§ Aim of the task
Will you write out all the entries below exactly?

*** Opening Data ***

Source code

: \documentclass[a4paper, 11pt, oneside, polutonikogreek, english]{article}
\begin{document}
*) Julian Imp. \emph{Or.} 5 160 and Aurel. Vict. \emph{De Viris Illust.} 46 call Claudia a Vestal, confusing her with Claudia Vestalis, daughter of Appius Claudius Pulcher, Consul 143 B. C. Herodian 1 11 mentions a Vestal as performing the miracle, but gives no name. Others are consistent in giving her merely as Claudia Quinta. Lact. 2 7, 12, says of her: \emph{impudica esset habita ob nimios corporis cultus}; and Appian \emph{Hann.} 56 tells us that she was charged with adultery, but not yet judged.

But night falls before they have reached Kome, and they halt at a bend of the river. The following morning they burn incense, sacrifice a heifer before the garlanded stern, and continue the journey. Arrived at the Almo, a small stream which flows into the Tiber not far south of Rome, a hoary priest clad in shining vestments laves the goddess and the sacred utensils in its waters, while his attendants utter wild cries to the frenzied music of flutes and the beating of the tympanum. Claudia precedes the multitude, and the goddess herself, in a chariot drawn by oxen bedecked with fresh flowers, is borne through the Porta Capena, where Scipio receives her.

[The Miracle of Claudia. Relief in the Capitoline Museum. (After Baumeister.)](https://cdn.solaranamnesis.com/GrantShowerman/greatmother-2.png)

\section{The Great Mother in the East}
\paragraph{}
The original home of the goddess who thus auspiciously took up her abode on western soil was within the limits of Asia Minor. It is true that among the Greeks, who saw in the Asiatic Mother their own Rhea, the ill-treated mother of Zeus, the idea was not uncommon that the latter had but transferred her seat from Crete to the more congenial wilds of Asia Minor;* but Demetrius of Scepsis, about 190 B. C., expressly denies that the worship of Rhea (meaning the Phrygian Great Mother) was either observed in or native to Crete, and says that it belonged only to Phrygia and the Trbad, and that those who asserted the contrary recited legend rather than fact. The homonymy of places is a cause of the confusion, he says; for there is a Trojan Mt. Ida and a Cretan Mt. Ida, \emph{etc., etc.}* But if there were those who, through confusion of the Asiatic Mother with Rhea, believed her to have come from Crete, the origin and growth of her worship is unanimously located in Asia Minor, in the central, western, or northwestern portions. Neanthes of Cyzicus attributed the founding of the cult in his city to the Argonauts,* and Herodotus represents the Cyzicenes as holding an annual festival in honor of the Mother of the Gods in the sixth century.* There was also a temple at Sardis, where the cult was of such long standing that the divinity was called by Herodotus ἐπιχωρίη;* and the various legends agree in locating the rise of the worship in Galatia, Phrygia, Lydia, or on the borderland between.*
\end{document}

*** Closing Data ***

§ Solution
Source code

: \documentclass[a4paper, 11pt, oneside, polutonikogreek, english]{article}
\begin{document}
*) Julian Imp. \emph{Or.} 5 160 and Aurel. Vict. \emph{De Viris Illust.} 46 call Claudia a Vestal, confusing her with Claudia Vestalis, daughter of Appius Claudius Pulcher, Consul 143 B. C. Herodian 1 11 mentions a Vestal as performing the miracle, but gives no name. Others are consistent in giving her merely as Claudia Quinta. Lact. 2 7, 12, says of her: \emph{impudica esset habita ob nimios corporis cultus}; and Appian \emph{Hann.} 56 tells us that she was charged with adultery, but not yet judged.

But night falls before they have reached Kome, and they halt at a bend of the river. The following morning they burn incense, sacrifice a heifer before the garlanded stern, and continue the journey. Arrived at the Almo, a small stream which flows into the Tiber not far south of Rome, a hoary priest clad in shining vestments laves the goddess and the sacred utensils in its waters, while his attendants utter wild cries to the frenzied music of flutes and the beating of the tympanum. Claudia precedes the multitude, and the goddess herself, in a chariot drawn by oxen bedecked with fresh flowers, is borne through the Porta Capena, where Scipio receives her.

[The Miracle of Claudia. Relief in the Capitoline Museum. (After Baumeister.)](https://cdn.solaranamnesis.com/GrantShowerman/greatmother-2.png)

\section{The Great Mother in the East}
\paragraph{}
The original home of the goddess who thus auspiciously took up her abode on western soil was within the limits of Asia Minor. It is true that among the Greeks, who saw in the Asiatic Mother their own Rhea, the ill-treated mother of Zeus, the idea was not uncommon that the latter had but transferred her seat from Crete to the more congenial wilds of Asia Minor;* but Demetrius of Scepsis, about 190 B. C., expressly denies that the worship of Rhea (meaning the Phrygian Great Mother) was either observed in or native to Crete, and says that it belonged only to Phrygia and the Trbad, and that those who asserted the contrary recited legend rather than fact. The homonymy of places is a cause of the confusion, he says; for there is a Trojan Mt. Ida and a Cretan Mt. Ida, \emph{etc., etc.}* But if there were those who, through confusion of the Asiatic Mother with Rhea, believed her to have come from Crete, the origin and growth of her worship is unanimously located in Asia Minor, in the central, western, or northwestern portions. Neanthes of Cyzicus attributed the founding of the cult in his city to the Argonauts,* and Herodotus represents the Cyzicenes as holding an annual festival in honor of the Mother of the Gods in the sixth century.* There was also a temple at Sardis, where the cult was of such long standing that the divinity was called by Herodotus ἐπιχωρίη;* and the various legends agree in locating the rise of the worship in Galatia, Phrygia, Lydia, or on the borderland between.*
\end{document}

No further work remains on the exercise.